__WHAT IS REQUIRED__
Pictures aside, repeat every entry exactly.

__EXERCISE MATERIAL__
◆ ◆ ◆ ◆ ◆ ◆ ◆

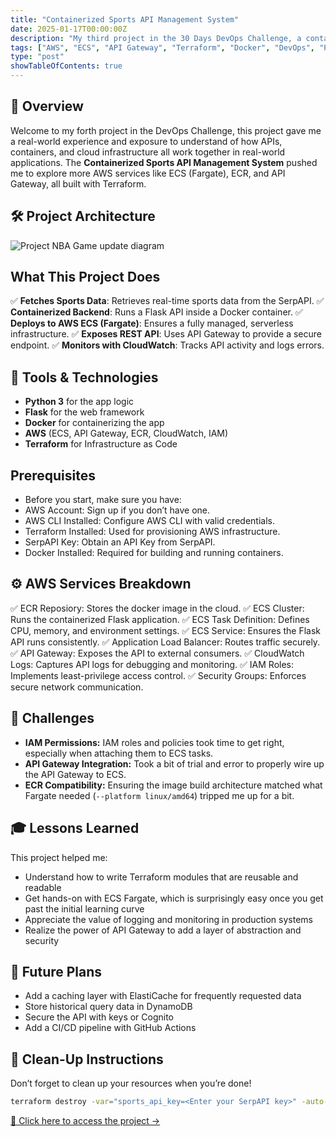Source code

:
 ```yaml
---
title: "Containerized Sports API Management System"
date: 2025-01-17T00:00:00Z
description: "My third project in the 30 Days DevOps Challenge, a containerized API management system for querying real-time sports data using AWS ECS (Fargate), API Gateway, Docker, and Terraform."
tags: ["AWS", "ECS", "API Gateway", "Terraform", "Docker", "DevOps", "Python"]
type: "post"
showTableOfContents: true
---
```


## 📌 Overview

Welcome to my forth project in the DevOps Challenge, this project gave me a real-world experience and exposure to understand of how APIs, containers, and cloud infrastructure all work together in real-world applications. The **Containerized Sports API Management System** pushed me to explore more AWS services like ECS (Fargate), ECR, and API Gateway, all built with Terraform.


## 🛠️ Project Architecture

![Project NBA Game update diagram](/images/sportdiagram.png)


## What This Project Does

✅ **Fetches Sports Data**: Retrieves real-time sports data from the SerpAPI. 
✅ **Containerized Backend**: Runs a Flask API inside a Docker container. 
✅ **Deploys to AWS ECS (Fargate)**: Ensures a fully managed, serverless infrastructure. 
✅ **Exposes REST API**: Uses API Gateway to provide a secure endpoint. 
✅ **Monitors with CloudWatch**: Tracks API activity and logs errors.


## 🔧 Tools & Technologies

* **Python 3** for the app logic
* **Flask** for the web framework
* **Docker** for containerizing the app
* **AWS** (ECS, API Gateway, ECR, CloudWatch, IAM)
* **Terraform** for Infrastructure as Code

## Prerequisites

- Before you start, make sure you have:
- AWS Account: Sign up if you don’t have one.
- AWS CLI Installed: Configure AWS CLI with valid credentials.
- Terraform Installed: Used for provisioning AWS infrastructure.
- SerpAPI Key: Obtain an API Key from SerpAPI.
- Docker Installed: Required for building and running containers.

## ⚙️ AWS Services Breakdown

✅ ECR Reposiory: Stores the docker image in the cloud. 
✅ ECS Cluster: Runs the containerized Flask application. 
✅ ECS Task Definition: Defines CPU, memory, and environment settings. 
✅ ECS Service: Ensures the Flask API runs consistently. 
✅ Application Load Balancer: Routes traffic securely. 
✅ API Gateway: Exposes the API to external consumers. 
✅ CloudWatch Logs: Captures API logs for debugging and monitoring. 
✅ IAM Roles: Implements least-privilege access control. 
✅ Security Groups: Enforces secure network communication.


## 🤔 Challenges

* **IAM Permissions:** IAM roles and policies took time to get right, especially when attaching them to ECS tasks.
* **API Gateway Integration:** Took a bit of trial and error to properly wire up the API Gateway to ECS.
* **ECR Compatibility:** Ensuring the image build architecture matched what Fargate needed (`--platform linux/amd64`) tripped me up for a bit.


## 🎓 Lessons Learned

This project helped me:

* Understand how to write Terraform modules that are reusable and readable
* Get hands-on with ECS Fargate, which is surprisingly easy once you get past the initial learning curve
* Appreciate the value of logging and monitoring in production systems
* Realize the power of API Gateway to add a layer of abstraction and security


## 🎯 Future Plans

* Add a caching layer with ElastiCache for frequently requested data
* Store historical query data in DynamoDB
* Secure the API with keys or Cognito
* Add a CI/CD pipeline with GitHub Actions

## 🚮 Clean-Up Instructions

Don’t forget to clean up your resources when you’re done!

```bash
terraform destroy -var="sports_api_key=<Enter your SerpAPI key>" -auto-approve
```


[🔗 Click here to access the project →](/projects/containerized-sports-api/)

◆ ◆ ◆ ◆ ◆ ◆ ◆

__WRITTEN ANSWER__
Source code

:
 ```yaml
---
title: "Containerized Sports API Management System"
date: 2025-01-17T00:00:00Z
description: "My third project in the 30 Days DevOps Challenge, a containerized API management system for querying real-time sports data using AWS ECS (Fargate), API Gateway, Docker, and Terraform."
tags: ["AWS", "ECS", "API Gateway", "Terraform", "Docker", "DevOps", "Python"]
type: "post"
showTableOfContents: true
---
```


## 📌 Overview

Welcome to my forth project in the DevOps Challenge, this project gave me a real-world experience and exposure to understand of how APIs, containers, and cloud infrastructure all work together in real-world applications. The **Containerized Sports API Management System** pushed me to explore more AWS services like ECS (Fargate), ECR, and API Gateway, all built with Terraform.


## 🛠️ Project Architecture

![Project NBA Game update diagram](/images/sportdiagram.png)


## What This Project Does

✅ **Fetches Sports Data**: Retrieves real-time sports data from the SerpAPI. 
✅ **Containerized Backend**: Runs a Flask API inside a Docker container. 
✅ **Deploys to AWS ECS (Fargate)**: Ensures a fully managed, serverless infrastructure. 
✅ **Exposes REST API**: Uses API Gateway to provide a secure endpoint. 
✅ **Monitors with CloudWatch**: Tracks API activity and logs errors.


## 🔧 Tools & Technologies

* **Python 3** for the app logic
* **Flask** for the web framework
* **Docker** for containerizing the app
* **AWS** (ECS, API Gateway, ECR, CloudWatch, IAM)
* **Terraform** for Infrastructure as Code

## Prerequisites

- Before you start, make sure you have:
- AWS Account: Sign up if you don’t have one.
- AWS CLI Installed: Configure AWS CLI with valid credentials.
- Terraform Installed: Used for provisioning AWS infrastructure.
- SerpAPI Key: Obtain an API Key from SerpAPI.
- Docker Installed: Required for building and running containers.

## ⚙️ AWS Services Breakdown

✅ ECR Reposiory: Stores the docker image in the cloud. 
✅ ECS Cluster: Runs the containerized Flask application. 
✅ ECS Task Definition: Defines CPU, memory, and environment settings. 
✅ ECS Service: Ensures the Flask API runs consistently. 
✅ Application Load Balancer: Routes traffic securely. 
✅ API Gateway: Exposes the API to external consumers. 
✅ CloudWatch Logs: Captures API logs for debugging and monitoring. 
✅ IAM Roles: Implements least-privilege access control. 
✅ Security Groups: Enforces secure network communication.


## 🤔 Challenges

* **IAM Permissions:** IAM roles and policies took time to get right, especially when attaching them to ECS tasks.
* **API Gateway Integration:** Took a bit of trial and error to properly wire up the API Gateway to ECS.
* **ECR Compatibility:** Ensuring the image build architecture matched what Fargate needed (`--platform linux/amd64`) tripped me up for a bit.


## 🎓 Lessons Learned

This project helped me:

* Understand how to write Terraform modules that are reusable and readable
* Get hands-on with ECS Fargate, which is surprisingly easy once you get past the initial learning curve
* Appreciate the value of logging and monitoring in production systems
* Realize the power of API Gateway to add a layer of abstraction and security


## 🎯 Future Plans

* Add a caching layer with ElastiCache for frequently requested data
* Store historical query data in DynamoDB
* Secure the API with keys or Cognito
* Add a CI/CD pipeline with GitHub Actions

## 🚮 Clean-Up Instructions

Don’t forget to clean up your resources when you’re done!

```bash
terraform destroy -var="sports_api_key=<Enter your SerpAPI key>" -auto-approve
```


[🔗 Click here to access the project →](/projects/containerized-sports-api/)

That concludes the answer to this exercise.